The TNVPK classrooms participating in the evaluation study were among those where more eligible children were expected to apply for the program than there were seats available. Under such circumstances, only some applicants can be admitted and, of necessity, some must be turned away. The participating programs agreed to make this decision on the basis of chance. The classrooms are spread across the state in both urban and rural districts.

This procedure was used for two cohorts of children, TNVPK applicants for the 2009‐10 and 2010‐11 school years, and resulted in more than 3000 randomly assigned children. Both the children who participated in TNVPK and those who did not are being tracked through the state education database, and information on various aspects of their academic performance and status is being collected each year. State achievement test data will be available for the first time on this larger sample in late fall of 2015.

In addition, parental consent was obtained for a portion of this randomized sample, referred to as the “Intensive Substudy.” A total of 1076 children in this intensive substudy were directly assessed by the research team with a battery of early learning achievement measures and rated by their teachers on important “non-cognitive” skills in each year of the study through the end of 3rd grade. As four year olds, the 303 children in the control group were primarily cared for in their homes; only 25.6% of them participated in a formal preschool program, none in a TNVPK classroom.

Because of differences in consent rates by parents in the treatment and control conditions for participation of their children in the intensive substudy, the results presented here and in our most recent report are analyzed by comparing children who did vs. did not attend a TNVPK classroom for at least 20 days, thereby assigning control group status to children who won the lottery for admission to TNVPK but did not participate in the program or only did so for a few days.
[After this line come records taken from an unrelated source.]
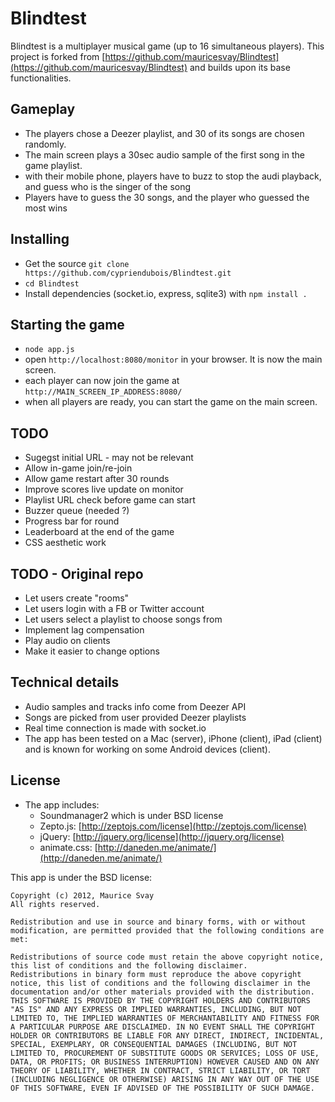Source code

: Blindtest
=========

Blindtest is a multiplayer musical game (up to 16 simultaneous players).
This project is forked from [https://github.com/mauricesvay/Blindtest](https://github.com/mauricesvay/Blindtest) and builds upon its base functionalities.

Gameplay
--------
* The players chose a Deezer playlist, and 30 of its songs are chosen randomly.
* The main screen plays a 30sec audio sample of the first song in the game playlist.
* with their mobile phone, players have to buzz to stop the audi playback, and guess who is the singer of the song
* Players have to guess the 30 songs, and the player who guessed the most wins

Installing
----------
* Get the source `git clone https://github.com/cypriendubois/Blindtest.git`
* `cd Blindtest`
* Install dependencies (socket.io, express, sqlite3) with `npm install .`

Starting the game
-----------------
* `node app.js`
* open `http://localhost:8080/monitor` in your browser. It is now the main screen.
* each player can now join the game at `http://MAIN_SCREEN_IP_ADDRESS:8080/`
* when all players are ready, you can start the game on the main screen. 

TODO
----
* Sugegst initial URL - may not be relevant
* Allow in-game join/re-join
* Allow game restart after 30 rounds
* Improve scores live update on monitor
* Playlist URL check before game can start
* Buzzer queue (needed ?)
* Progress bar for round
* Leaderboard at the end of the game
* CSS aesthetic work

TODO - Original repo
----
* Let users create "rooms"
* Let users login with a FB or Twitter account
* Let users select a playlist to choose songs from
* Implement lag compensation
* Play audio on clients
* Make it easier to change options


Technical details
-----------------
* Audio samples and tracks info come from Deezer API
* Songs are picked from user provided Deezer playlists
* Real time connection is made with socket.io
* The app has been tested on a Mac (server), iPhone (client), iPad (client) and is known for working on some Android devices (client).

License
-------
* The app includes:
  * Soundmanager2 which is under BSD license
  * Zepto.js: [http://zeptojs.com/license](http://zeptojs.com/license)
  * jQuery: [http://jquery.org/license](http://jquery.org/license)
  * animate.css: [http://daneden.me/animate/](http://daneden.me/animate/)

This app is under the BSD license:

    Copyright (c) 2012, Maurice Svay
    All rights reserved.

    Redistribution and use in source and binary forms, with or without modification, are permitted provided that the following conditions are met:

    Redistributions of source code must retain the above copyright notice, this list of conditions and the following disclaimer.
    Redistributions in binary form must reproduce the above copyright notice, this list of conditions and the following disclaimer in the documentation and/or other materials provided with the distribution.
    THIS SOFTWARE IS PROVIDED BY THE COPYRIGHT HOLDERS AND CONTRIBUTORS "AS IS" AND ANY EXPRESS OR IMPLIED WARRANTIES, INCLUDING, BUT NOT LIMITED TO, THE IMPLIED WARRANTIES OF MERCHANTABILITY AND FITNESS FOR A PARTICULAR PURPOSE ARE DISCLAIMED. IN NO EVENT SHALL THE COPYRIGHT HOLDER OR CONTRIBUTORS BE LIABLE FOR ANY DIRECT, INDIRECT, INCIDENTAL, SPECIAL, EXEMPLARY, OR CONSEQUENTIAL DAMAGES (INCLUDING, BUT NOT LIMITED TO, PROCUREMENT OF SUBSTITUTE GOODS OR SERVICES; LOSS OF USE, DATA, OR PROFITS; OR BUSINESS INTERRUPTION) HOWEVER CAUSED AND ON ANY THEORY OF LIABILITY, WHETHER IN CONTRACT, STRICT LIABILITY, OR TORT (INCLUDING NEGLIGENCE OR OTHERWISE) ARISING IN ANY WAY OUT OF THE USE OF THIS SOFTWARE, EVEN IF ADVISED OF THE POSSIBILITY OF SUCH DAMAGE.
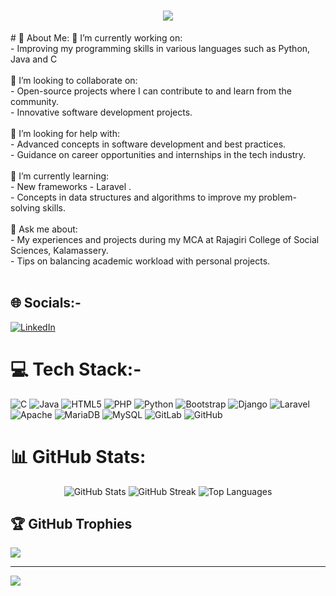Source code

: <h1 align="center">
    <img src="https://readme-typing-svg.herokuapp.com/?font=Righteous&size=35&center=true&vCenter=true&width=500&height=70&duration=4000&lines=Hi+There!+👋;+I'm+Sharissa+Marian+Hurtis!;" />
</h1>
# 💫 About Me:
🔭 I’m currently working on:<br>- Improving my programming skills in various languages such as Python, Java and C<br><br>👯 I’m looking to collaborate on:<br>- Open-source projects where I can contribute to and learn from the community.<br>- Innovative software development projects.<br><br>🤝 I’m looking for help with:<br>- Advanced concepts in software development and best practices.<br>- Guidance on career opportunities and internships in the tech industry.<br><br>🌱 I’m currently learning:<br>- New frameworks - Laravel .<br>- Concepts in data structures and algorithms to improve my problem-solving skills.<br><br>💬 Ask me about:<br>- My experiences and projects during my MCA at Rajagiri College of Social Sciences, Kalamassery.<br>- Tips on balancing academic workload with personal projects.<br><br>

## 🌐 Socials:-
[![LinkedIn](https://img.shields.io/badge/LinkedIn-%230077B5.svg?logo=linkedin&logoColor=white)](https://www.linkedin.com/in/sharissa-marian-hurtis-4a7028204/) 


# 💻 Tech Stack:-
![C](https://img.shields.io/badge/c-%2300599C.svg?style=for-the-badge&logo=c&logoColor=white) 
 ![Java](https://img.shields.io/badge/java-%23ED8B00.svg?style=for-the-badge&logo=openjdk&logoColor=white) 
 ![HTML5](https://img.shields.io/badge/html5-%23E34F26.svg?style=for-the-badge&logo=html5&logoColor=white) 
 ![PHP](https://img.shields.io/badge/php-%23777BB4.svg?style=for-the-badge&logo=php&logoColor=white) 
 ![Python](https://img.shields.io/badge/python-3670A0?style=for-the-badge&logo=python&logoColor=ffdd54) ![Bootstrap](https://img.shields.io/badge/bootstrap-%238511FA.svg?style=for-the-badge&logo=bootstrap&logoColor=white) ![Django](https://img.shields.io/badge/django-%23092E20.svg?style=for-the-badge&logo=django&logoColor=white) ![Laravel](https://img.shields.io/badge/laravel-%23FF2D20.svg?style=for-the-badge&logo=laravel&logoColor=white) ![Apache](https://img.shields.io/badge/apache-%23D42029.svg?style=for-the-badge&logo=apache&logoColor=white) ![MariaDB](https://img.shields.io/badge/MariaDB-003545?style=for-the-badge&logo=mariadb&logoColor=white) ![MySQL](https://img.shields.io/badge/mysql-4479A1.svg?style=for-the-badge&logo=mysql&logoColor=white) ![GitLab](https://img.shields.io/badge/gitlab-%23181717.svg?style=for-the-badge&logo=gitlab&logoColor=white) ![GitHub](https://img.shields.io/badge/github-%23121011.svg?style=for-the-badge&logo=github&logoColor=white)
# 📊 GitHub Stats:
<div align="center">
    <img src="https://github-readme-stats.vercel.app/api?username=Sharis&theme=dark&hide_border=false&include_all_commits=false&count_private=false" alt="GitHub Stats" />
    <img src="https://github-readme-streak-stats.herokuapp.com/?user=sharissaaa&theme=dark&hide_border=false" alt="GitHub Streak" />
    <img src="https://github-readme-stats.vercel.app/api/top-langs/?username=sharissaaa&theme=dark&hide_border=false&include_all_commits=false&count_private=false&layout=compact" alt="Top Languages" />
</div>

## 🏆 GitHub Trophies
![](https://github-profile-trophy.vercel.app/?username=sharissaaa&theme=radical&no-frame=false&no-bg=true&margin-w=4)

---
[![](https://visitcount.itsvg.in/api?id=Varghese254&icon=0&color=0)](https://visitcount.itsvg.in)

<!-- Proudly created with GPRM ( https://gprm.itsvg.in ) -->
The availability of pre-test data for all the intensive substudy children on the same cognitive measures used to assess later outcomes allows us to successfully address the major threat to the interpretation of the results from this particular analytic approach, the possibility that the children in the two groups differed in cognitive skills or socioeconomic status at the beginning of the pre-K year: Small differences were detected on only two variables, about what would have been expected by chance given the number of variables involved. These were controlled for statistically.

At the end of pre‐K, the TNVPK children had significantly higher achievement scores on all six subtests administered (representing literacy, language and mathematics, all from the Woodcock Johnson III battery, a widely used achievement test with strong psychometric properties). The largest effects were on the two literacy outcomes. To allow results from programs to be compared, they are most often presented as “effect sizes,” a measure that quantifies the difference between two groups. The effect size comparing TNVPK children to controls on a composite achievement measure was .32; a moderate and significant effect.

At the beginning of kindergarten, the teachers rated the TNVPK children as being significantly better prepared for kindergarten work, as having significantly better behaviors related to learning in the classroom and as having significantly more positive peer relations than the control children. They did not view the children as having more behavior problems and both groups of children were rated as being highly positive about school.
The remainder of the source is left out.